Regardless of which part of the organization the leaders target first, they should identify KPIs that can be used to monitor and measure its performance in realizing their data ethics objectives. To ensure that the ethical use of data becomes part of everyone’s daily work, the leadership team also should advocate, help to build, and facilitate formal training programs on data ethics.

Data ethics can‘t be put into practice overnight. As many business leaders know firsthand, building teams, establishing practices, and changing organizational culture are all easier said than done. What’s more, upholding your organization’s data ethics principles may mean walking away from potential partnerships and other opportunities to generate short-term revenues. But the stakes for companies could not be higher. Organizations that fail to walk the walk on data ethics risk losing their customers’ trust and destroying value.
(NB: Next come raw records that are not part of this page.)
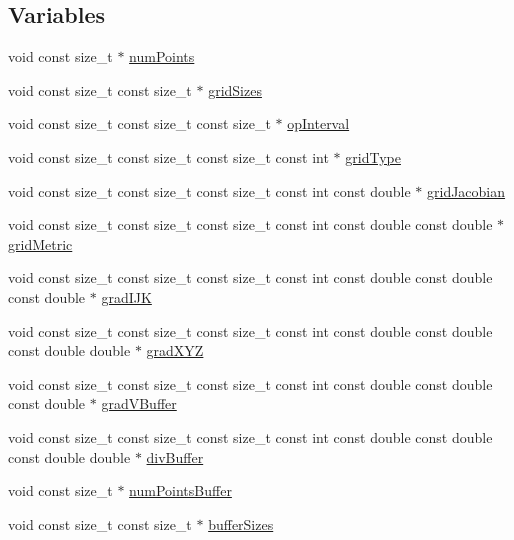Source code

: \subsection*{Variables}
\begin{DoxyCompactItemize}
\item 
void const size\+\_\+t $\ast$ \hyperlink{MetricKernels_8H_ab847e17018c49a895984dc0c0ce0c2c9}{num\+Points}
\item 
void const size\+\_\+t const size\+\_\+t $\ast$ \hyperlink{MetricKernels_8H_a25bd939310952328c7c4d614148b0d63}{grid\+Sizes}
\item 
void const size\+\_\+t const size\+\_\+t const size\+\_\+t $\ast$ \hyperlink{MetricKernels_8H_ad3376da8cc0376fa774bdc40b28a61ca}{op\+Interval}
\item 
void const size\+\_\+t const size\+\_\+t const size\+\_\+t const int $\ast$ \hyperlink{MetricKernels_8H_a124af8cd8a3a1ae247f47d3e526ae4c5}{grid\+Type}
\item 
void const size\+\_\+t const size\+\_\+t const size\+\_\+t const int const double $\ast$ \hyperlink{MetricKernels_8H_a3a6e775161b1fcb46948572207773765}{grid\+Jacobian}
\item 
void const size\+\_\+t const size\+\_\+t const size\+\_\+t const int const double const double $\ast$ \hyperlink{MetricKernels_8H_a1bb228c762eec1a00302214e00b38fdc}{grid\+Metric}
\item 
void const size\+\_\+t const size\+\_\+t const size\+\_\+t const int const double const double const double $\ast$ \hyperlink{MetricKernels_8H_ad58f505f7d2d54962e14d93a8b3a2104}{grad\+I\+JK}
\item 
void const size\+\_\+t const size\+\_\+t const size\+\_\+t const int const double const double const double double $\ast$ \hyperlink{MetricKernels_8H_a88d2da27b44f006b58b7cebd40406d58}{grad\+X\+YZ}
\item 
void const size\+\_\+t const size\+\_\+t const size\+\_\+t const int const double const double const double $\ast$ \hyperlink{MetricKernels_8H_a2b1827ebabaeeb58a5d4c7a8fe729bca}{grad\+V\+Buffer}
\item 
void const size\+\_\+t const size\+\_\+t const size\+\_\+t const int const double const double const double double $\ast$ \hyperlink{MetricKernels_8H_ae5c340d8d4218077e9f63a96aa442d93}{div\+Buffer}
\item 
void const size\+\_\+t $\ast$ \hyperlink{MetricKernels_8H_a091c49fcdc8b19150902448c3c284be2}{num\+Points\+Buffer}
\item 
void const size\+\_\+t const size\+\_\+t $\ast$ \hyperlink{MetricKernels_8H_af0ac147fcc3cf0ebf0ce192160b920b2}{buffer\+Sizes}

\end{DoxyCompactItemize}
Alex Edquist is an alumna of McKinsey’s Atlanta office; Liz Grennan is an associate partner in the Stamford, Connecticut, office; Sian Griffiths is a partner in the Washington, DC, office; and Kayvaun Rowshankish is a senior partner in the New York office.

The authors wish to thank Alyssa Bryan, Kasia Chmielinski, Ilona Logvinova, Keith Otis, Marc Singer, Naomi Sosner, and Eckart Windhagen for their contributions to this article.

This article was edited by Roberta Fusaro, an editorial director in the Waltham, Massachusetts, office.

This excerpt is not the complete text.